WHAT THE EXERCISE ASKS — Each line below that includes "thought" counts once; report the total and nothing more.
##### DATASET RECORDS #####
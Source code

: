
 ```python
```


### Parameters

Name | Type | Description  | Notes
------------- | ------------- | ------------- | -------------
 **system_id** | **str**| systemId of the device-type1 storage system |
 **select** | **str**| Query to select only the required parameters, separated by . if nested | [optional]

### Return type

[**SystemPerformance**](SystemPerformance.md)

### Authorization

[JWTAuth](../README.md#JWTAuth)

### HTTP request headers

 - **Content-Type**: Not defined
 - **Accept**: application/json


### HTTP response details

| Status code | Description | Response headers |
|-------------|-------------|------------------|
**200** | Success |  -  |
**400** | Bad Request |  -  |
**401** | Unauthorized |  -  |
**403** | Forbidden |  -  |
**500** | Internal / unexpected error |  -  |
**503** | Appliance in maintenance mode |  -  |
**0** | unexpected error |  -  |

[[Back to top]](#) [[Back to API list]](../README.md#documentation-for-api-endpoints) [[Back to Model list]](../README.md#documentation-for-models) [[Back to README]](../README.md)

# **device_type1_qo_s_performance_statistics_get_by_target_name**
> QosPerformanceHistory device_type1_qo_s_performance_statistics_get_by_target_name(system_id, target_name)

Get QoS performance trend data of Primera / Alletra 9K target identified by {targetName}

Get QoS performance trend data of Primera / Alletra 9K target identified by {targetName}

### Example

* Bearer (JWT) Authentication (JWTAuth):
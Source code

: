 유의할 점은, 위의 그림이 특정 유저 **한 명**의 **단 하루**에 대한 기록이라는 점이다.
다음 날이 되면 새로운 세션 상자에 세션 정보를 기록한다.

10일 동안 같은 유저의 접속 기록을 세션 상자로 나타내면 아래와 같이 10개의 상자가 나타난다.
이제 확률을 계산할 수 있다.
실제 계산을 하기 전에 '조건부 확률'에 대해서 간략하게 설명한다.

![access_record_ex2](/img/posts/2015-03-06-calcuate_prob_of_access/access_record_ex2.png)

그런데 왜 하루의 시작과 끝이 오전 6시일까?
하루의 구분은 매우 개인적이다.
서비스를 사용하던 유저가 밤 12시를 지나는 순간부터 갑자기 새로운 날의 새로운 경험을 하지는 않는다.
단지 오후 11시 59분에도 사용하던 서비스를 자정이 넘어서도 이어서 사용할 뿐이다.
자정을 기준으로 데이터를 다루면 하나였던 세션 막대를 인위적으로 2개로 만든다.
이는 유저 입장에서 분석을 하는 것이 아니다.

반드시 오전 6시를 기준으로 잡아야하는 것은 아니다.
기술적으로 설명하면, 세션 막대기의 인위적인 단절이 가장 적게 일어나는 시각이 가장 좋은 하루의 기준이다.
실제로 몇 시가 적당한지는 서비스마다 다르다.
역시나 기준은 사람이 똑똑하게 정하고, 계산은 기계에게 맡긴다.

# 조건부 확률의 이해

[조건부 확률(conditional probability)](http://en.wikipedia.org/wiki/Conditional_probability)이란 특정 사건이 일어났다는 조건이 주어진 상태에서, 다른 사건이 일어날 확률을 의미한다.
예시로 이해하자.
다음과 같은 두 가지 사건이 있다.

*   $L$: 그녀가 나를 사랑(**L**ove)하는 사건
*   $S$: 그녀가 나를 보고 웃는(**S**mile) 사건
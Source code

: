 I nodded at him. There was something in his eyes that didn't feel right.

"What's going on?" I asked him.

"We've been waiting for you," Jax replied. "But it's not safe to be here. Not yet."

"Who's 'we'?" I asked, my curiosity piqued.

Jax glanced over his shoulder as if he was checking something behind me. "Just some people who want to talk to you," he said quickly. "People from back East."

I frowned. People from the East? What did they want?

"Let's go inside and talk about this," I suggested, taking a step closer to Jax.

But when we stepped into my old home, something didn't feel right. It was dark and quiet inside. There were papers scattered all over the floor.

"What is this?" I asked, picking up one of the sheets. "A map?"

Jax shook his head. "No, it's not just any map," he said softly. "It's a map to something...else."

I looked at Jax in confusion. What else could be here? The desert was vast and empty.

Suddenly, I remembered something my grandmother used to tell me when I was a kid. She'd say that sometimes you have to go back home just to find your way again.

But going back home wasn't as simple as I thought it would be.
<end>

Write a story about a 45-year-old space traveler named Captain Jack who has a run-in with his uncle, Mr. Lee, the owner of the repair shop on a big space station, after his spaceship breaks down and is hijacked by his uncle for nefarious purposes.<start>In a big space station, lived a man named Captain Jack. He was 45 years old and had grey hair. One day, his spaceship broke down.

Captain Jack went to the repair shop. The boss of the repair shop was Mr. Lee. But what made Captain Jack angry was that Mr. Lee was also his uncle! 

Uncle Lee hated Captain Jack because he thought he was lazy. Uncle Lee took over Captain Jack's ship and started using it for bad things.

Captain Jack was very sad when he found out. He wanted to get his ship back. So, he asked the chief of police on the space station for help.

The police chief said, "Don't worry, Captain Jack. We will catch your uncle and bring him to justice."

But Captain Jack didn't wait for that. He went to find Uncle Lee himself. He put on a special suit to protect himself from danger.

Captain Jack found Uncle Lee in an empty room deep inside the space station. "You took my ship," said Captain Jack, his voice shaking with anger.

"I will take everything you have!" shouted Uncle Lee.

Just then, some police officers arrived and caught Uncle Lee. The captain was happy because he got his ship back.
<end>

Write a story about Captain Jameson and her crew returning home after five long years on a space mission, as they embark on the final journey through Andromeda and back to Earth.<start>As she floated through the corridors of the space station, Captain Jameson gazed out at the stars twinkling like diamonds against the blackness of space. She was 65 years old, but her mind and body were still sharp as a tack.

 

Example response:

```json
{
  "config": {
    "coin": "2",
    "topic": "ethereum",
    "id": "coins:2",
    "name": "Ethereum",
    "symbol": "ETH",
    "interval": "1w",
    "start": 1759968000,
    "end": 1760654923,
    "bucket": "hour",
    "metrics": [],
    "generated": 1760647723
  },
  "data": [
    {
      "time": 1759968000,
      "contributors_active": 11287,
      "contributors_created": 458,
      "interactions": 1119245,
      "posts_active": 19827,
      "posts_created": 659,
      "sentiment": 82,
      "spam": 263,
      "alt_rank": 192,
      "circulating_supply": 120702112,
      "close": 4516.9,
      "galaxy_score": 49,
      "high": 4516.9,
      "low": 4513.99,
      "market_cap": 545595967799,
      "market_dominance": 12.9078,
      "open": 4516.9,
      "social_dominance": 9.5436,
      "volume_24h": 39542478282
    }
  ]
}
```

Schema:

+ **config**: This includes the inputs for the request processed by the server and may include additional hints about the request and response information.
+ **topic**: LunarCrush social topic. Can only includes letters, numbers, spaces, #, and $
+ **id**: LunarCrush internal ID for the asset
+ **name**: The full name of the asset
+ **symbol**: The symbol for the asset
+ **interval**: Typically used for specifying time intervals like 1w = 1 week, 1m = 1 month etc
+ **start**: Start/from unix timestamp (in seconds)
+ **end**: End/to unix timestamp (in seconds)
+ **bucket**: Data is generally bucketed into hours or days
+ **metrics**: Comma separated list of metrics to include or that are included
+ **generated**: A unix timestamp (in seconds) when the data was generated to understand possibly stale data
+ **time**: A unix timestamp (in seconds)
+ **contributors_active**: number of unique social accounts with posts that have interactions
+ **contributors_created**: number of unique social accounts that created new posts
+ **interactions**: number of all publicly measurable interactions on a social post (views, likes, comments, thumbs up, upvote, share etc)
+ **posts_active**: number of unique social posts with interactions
#####
SOLUTION — 2